Бить сапожным молотком по обуви на железной лапе он принимался ни свет ни заря. Охватову крепко спалось под дедовский стукоток, и однажды он увидел сон явственно-памятный и рассудочный. Будто сидит он, Николай Охватов, в жарко натопленной караулке сторожа магазина Михея Мохрина и смотрит на огонь раскаленной железки. Печка звонко топится, и от сильной тяги дверца стучит, брякая размолотой задвижкой. Вместо самого Мохрина в караулке хозяйствует дед-бобыль в засаленном картузе. Воротя свою бороду на сторону, то закрывает, то открывает дребезжащую дверцу, набрасывает на огонь березовые полешки. Николаю охота сказать, чтобы дед перестал жарить печку и не стучал бы расхлябанной дверцей, но, чем теплее в караулке, тем меньше остается сил что-то говорить и что-то делать. Да и какая-то мучительно-неясная мысль не дает покою, все кажется, что и дед, и караулка, и стук дверцы, да и жара, наконец, – все это не самое важное, а самое важное, что тревожит Охватова, необходимо еще понять. И вдруг он узнает, что дед совсем не зря калит печку: оказывается, в углу караулки, протягивая руки к теплу, жмется замерзшая, с синими, измятыми губами, Тонька и ни за что не может согреться. Она то и дело прячет свои руки под мышки или зябко растирает ими колени, и Николай, охваченный приливом нежной жалости к ней, чувствуя какую-то неосознанную вину перед нею, всхлипнул и вдруг зарыдал, начал исступленно целовать Тонькины руки, обнимать и своим дыханием греть ее колени. Заплакала и Тонька, радуясь его и своим слезам: она уже давно ждала его слез, его поцелуев и того бессильного облегчения, когда можно высказать всю свою душу.

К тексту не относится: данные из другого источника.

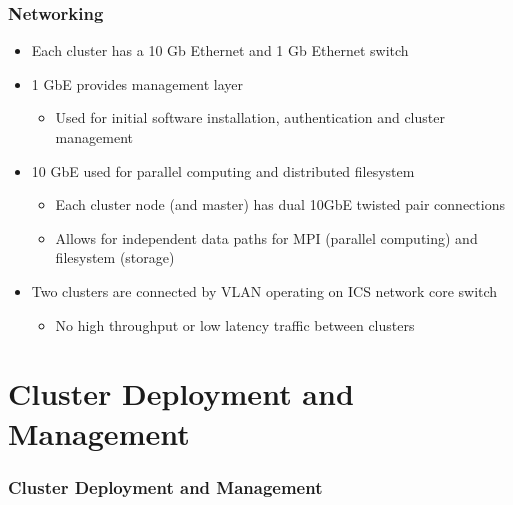 \documentclass[handout]{beamer}
\begin{document}
\begin{frame}
\frametitle{Networking}
\begin{itemize}
\item Each cluster has a 10 Gb Ethernet and 1 Gb Ethernet switch
\item 1 GbE provides management layer
\begin{itemize}
\item Used for initial software installation, authentication and cluster management
\end{itemize}
\item 10 GbE used for parallel computing and distributed filesystem
\begin{itemize}
\item Each cluster node (and master) has dual 10GbE twisted pair connections
\item Allows for independent data paths for MPI (parallel computing) and filesystem (storage)
\end{itemize}
\item Two clusters are connected by VLAN operating on ICS network core switch
\begin{itemize}
\item No high throughput or low latency traffic between clusters
\end{itemize}
\end{itemize}
\end{frame}

\section{Cluster Deployment and Management}

\begin{frame}
\frametitle{Cluster Deployment and Management}
\end{frame}
\end{document}

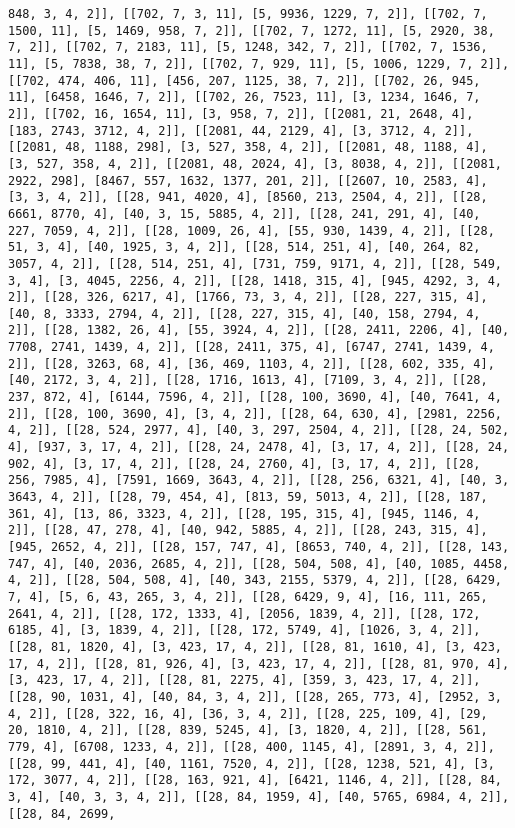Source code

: \documentclass[12pt,fleqn]{article}\usepackage{../../common}
\begin{document}
\begin{verbatim}
848, 3, 4, 2]], [[702, 7, 3, 11], [5, 9936, 1229, 7, 2]], [[702, 7, 1500, 11], [5, 1469, 958, 7, 2]], [[702, 7, 1272, 11], [5, 2920, 38, 7, 2]], [[702, 7, 2183, 11], [5, 1248, 342, 7, 2]], [[702, 7, 1536, 11], [5, 7838, 38, 7, 2]], [[702, 7, 929, 11], [5, 1006, 1229, 7, 2]], [[702, 474, 406, 11], [456, 207, 1125, 38, 7, 2]], [[702, 26, 945, 11], [6458, 1646, 7, 2]], [[702, 26, 7523, 11], [3, 1234, 1646, 7, 2]], [[702, 16, 1654, 11], [3, 958, 7, 2]], [[2081, 21, 2648, 4], [183, 2743, 3712, 4, 2]], [[2081, 44, 2129, 4], [3, 3712, 4, 2]], [[2081, 48, 1188, 298], [3, 527, 358, 4, 2]], [[2081, 48, 1188, 4], [3, 527, 358, 4, 2]], [[2081, 48, 2024, 4], [3, 8038, 4, 2]], [[2081, 2922, 298], [8467, 557, 1632, 1377, 201, 2]], [[2607, 10, 2583, 4], [3, 3, 4, 2]], [[28, 941, 4020, 4], [8560, 213, 2504, 4, 2]], [[28, 6661, 8770, 4], [40, 3, 15, 5885, 4, 2]], [[28, 241, 291, 4], [40, 227, 7059, 4, 2]], [[28, 1009, 26, 4], [55, 930, 1439, 4, 2]], [[28, 51, 3, 4], [40, 1925, 3, 4, 2]], [[28, 514, 251, 4], [40, 264, 82, 3057, 4, 2]], [[28, 514, 251, 4], [731, 759, 9171, 4, 2]], [[28, 549, 3, 4], [3, 4045, 2256, 4, 2]], [[28, 1418, 315, 4], [945, 4292, 3, 4, 2]], [[28, 326, 6217, 4], [1766, 73, 3, 4, 2]], [[28, 227, 315, 4], [40, 8, 3333, 2794, 4, 2]], [[28, 227, 315, 4], [40, 158, 2794, 4, 2]], [[28, 1382, 26, 4], [55, 3924, 4, 2]], [[28, 2411, 2206, 4], [40, 7708, 2741, 1439, 4, 2]], [[28, 2411, 375, 4], [6747, 2741, 1439, 4, 2]], [[28, 3263, 68, 4], [36, 469, 1103, 4, 2]], [[28, 602, 335, 4], [40, 2172, 3, 4, 2]], [[28, 1716, 1613, 4], [7109, 3, 4, 2]], [[28, 237, 872, 4], [6144, 7596, 4, 2]], [[28, 100, 3690, 4], [40, 7641, 4, 2]], [[28, 100, 3690, 4], [3, 4, 2]], [[28, 64, 630, 4], [2981, 2256, 4, 2]], [[28, 524, 2977, 4], [40, 3, 297, 2504, 4, 2]], [[28, 24, 502, 4], [937, 3, 17, 4, 2]], [[28, 24, 2478, 4], [3, 17, 4, 2]], [[28, 24, 902, 4], [3, 17, 4, 2]], [[28, 24, 2760, 4], [3, 17, 4, 2]], [[28, 256, 7985, 4], [7591, 1669, 3643, 4, 2]], [[28, 256, 6321, 4], [40, 3, 3643, 4, 2]], [[28, 79, 454, 4], [813, 59, 5013, 4, 2]], [[28, 187, 361, 4], [13, 86, 3323, 4, 2]], [[28, 195, 315, 4], [945, 1146, 4, 2]], [[28, 47, 278, 4], [40, 942, 5885, 4, 2]], [[28, 243, 315, 4], [945, 2652, 4, 2]], [[28, 157, 747, 4], [8653, 740, 4, 2]], [[28, 143, 747, 4], [40, 2036, 2685, 4, 2]], [[28, 504, 508, 4], [40, 1085, 4458, 4, 2]], [[28, 504, 508, 4], [40, 343, 2155, 5379, 4, 2]], [[28, 6429, 7, 4], [5, 6, 43, 265, 3, 4, 2]], [[28, 6429, 9, 4], [16, 111, 265, 2641, 4, 2]], [[28, 172, 1333, 4], [2056, 1839, 4, 2]], [[28, 172, 6185, 4], [3, 1839, 4, 2]], [[28, 172, 5749, 4], [1026, 3, 4, 2]], [[28, 81, 1820, 4], [3, 423, 17, 4, 2]], [[28, 81, 1610, 4], [3, 423, 17, 4, 2]], [[28, 81, 926, 4], [3, 423, 17, 4, 2]], [[28, 81, 970, 4], [3, 423, 17, 4, 2]], [[28, 81, 2275, 4], [359, 3, 423, 17, 4, 2]], [[28, 90, 1031, 4], [40, 84, 3, 4, 2]], [[28, 265, 773, 4], [2952, 3, 4, 2]], [[28, 322, 16, 4], [36, 3, 4, 2]], [[28, 225, 109, 4], [29, 20, 1810, 4, 2]], [[28, 839, 5245, 4], [3, 1820, 4, 2]], [[28, 561, 779, 4], [6708, 1233, 4, 2]], [[28, 400, 1145, 4], [2891, 3, 4, 2]], [[28, 99, 441, 4], [40, 1161, 7520, 4, 2]], [[28, 1238, 521, 4], [3, 172, 3077, 4, 2]], [[28, 163, 921, 4], [6421, 1146, 4, 2]], [[28, 84, 3, 4], [40, 3, 3, 4, 2]], [[28, 84, 1959, 4], [40, 5765, 6984, 4, 2]], [[28, 84, 2699, 
\end{verbatim}
\end{document}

– Я-то почему в тебе не ошиблась, а? Ты робкий, тихий и смелый, а смелый потому, что слепой. Ты еще дитя, Коля. Дитя. А с чего-то взялся учить меня и указывать, как мне жить и что делать в жизни. Ты сам еще до сих пор толком не знаешь, кто ты и что ты на этом свете и зачем пришел в него. А я с тех самых пор, как начала играть в куклы, знаю, что буду матерью и стану любить своих детей, и в этой любви для меня все земное счастье. Другого счастья нет. И где бы я ни была, что бы я ни делала, я всегда озабочена одним. Я ведь и в армию-то шла зачем? Чтобы обо мне все говорили, все на меня глядели, а я бы могла выбрать себе самого-самого по сердцу. Ты вот и есть такой.

Она говорила, а он, Николай Охватов, все плакал и, как бывает во сне, не мог остановиться, не мог сказать чего-то главного, пряча мокрое лицо в Тонькиных коленях.

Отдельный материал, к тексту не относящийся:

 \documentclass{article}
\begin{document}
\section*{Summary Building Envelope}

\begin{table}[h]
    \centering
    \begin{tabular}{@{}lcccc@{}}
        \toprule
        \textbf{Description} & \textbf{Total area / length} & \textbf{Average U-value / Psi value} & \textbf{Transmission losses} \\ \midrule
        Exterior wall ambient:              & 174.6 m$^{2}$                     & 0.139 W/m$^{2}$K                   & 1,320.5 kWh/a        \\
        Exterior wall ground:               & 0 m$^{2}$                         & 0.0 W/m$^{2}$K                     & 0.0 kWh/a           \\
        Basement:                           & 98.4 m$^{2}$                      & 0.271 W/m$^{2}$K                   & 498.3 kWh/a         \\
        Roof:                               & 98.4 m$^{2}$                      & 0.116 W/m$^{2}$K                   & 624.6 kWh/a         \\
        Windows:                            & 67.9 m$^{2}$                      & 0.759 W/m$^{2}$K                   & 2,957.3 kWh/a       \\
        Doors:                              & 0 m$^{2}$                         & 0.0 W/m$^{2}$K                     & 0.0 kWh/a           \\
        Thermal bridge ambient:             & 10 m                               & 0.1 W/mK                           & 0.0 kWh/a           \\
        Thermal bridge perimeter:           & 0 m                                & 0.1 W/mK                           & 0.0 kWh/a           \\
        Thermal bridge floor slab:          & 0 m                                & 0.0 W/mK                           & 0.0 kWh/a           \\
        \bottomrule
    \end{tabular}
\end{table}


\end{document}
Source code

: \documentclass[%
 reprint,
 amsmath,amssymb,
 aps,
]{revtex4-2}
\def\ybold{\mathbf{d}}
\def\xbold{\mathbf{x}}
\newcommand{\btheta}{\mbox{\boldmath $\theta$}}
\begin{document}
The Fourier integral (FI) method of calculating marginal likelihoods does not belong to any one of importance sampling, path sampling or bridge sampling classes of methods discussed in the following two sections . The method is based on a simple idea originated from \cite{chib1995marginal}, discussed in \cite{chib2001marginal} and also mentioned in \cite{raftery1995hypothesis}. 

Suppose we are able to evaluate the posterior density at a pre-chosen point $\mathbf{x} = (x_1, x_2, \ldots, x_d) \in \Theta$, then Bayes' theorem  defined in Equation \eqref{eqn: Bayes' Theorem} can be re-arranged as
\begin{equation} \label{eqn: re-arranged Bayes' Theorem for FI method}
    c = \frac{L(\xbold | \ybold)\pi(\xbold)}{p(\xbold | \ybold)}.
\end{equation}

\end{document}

– Подъем вам, – сказал громко, но вежливо санитар, принесший Охватову завтрак и жестко ударивший дужкой котелка. – С добрым утром, товарищ лейтенант. Такое утро, а вы спите.

Солдат стал выкладывать на стол хлеб, масло, печенье и сахар в газетном кулечке. Охватов глядел во все глаза на солдата и не видел его, сосредоточенный на одной мысли: во сне что-то произошло с ним. На улице стучал дед, прибивая подметку, и Охватов сразу вспомнил караулку, деда, Тоньку, ее колени, вспомнил с такой ясностью, что ощутил на глазах своих еще не просохшие слезы. «Как хорошо все, как все определенно», – подумал он.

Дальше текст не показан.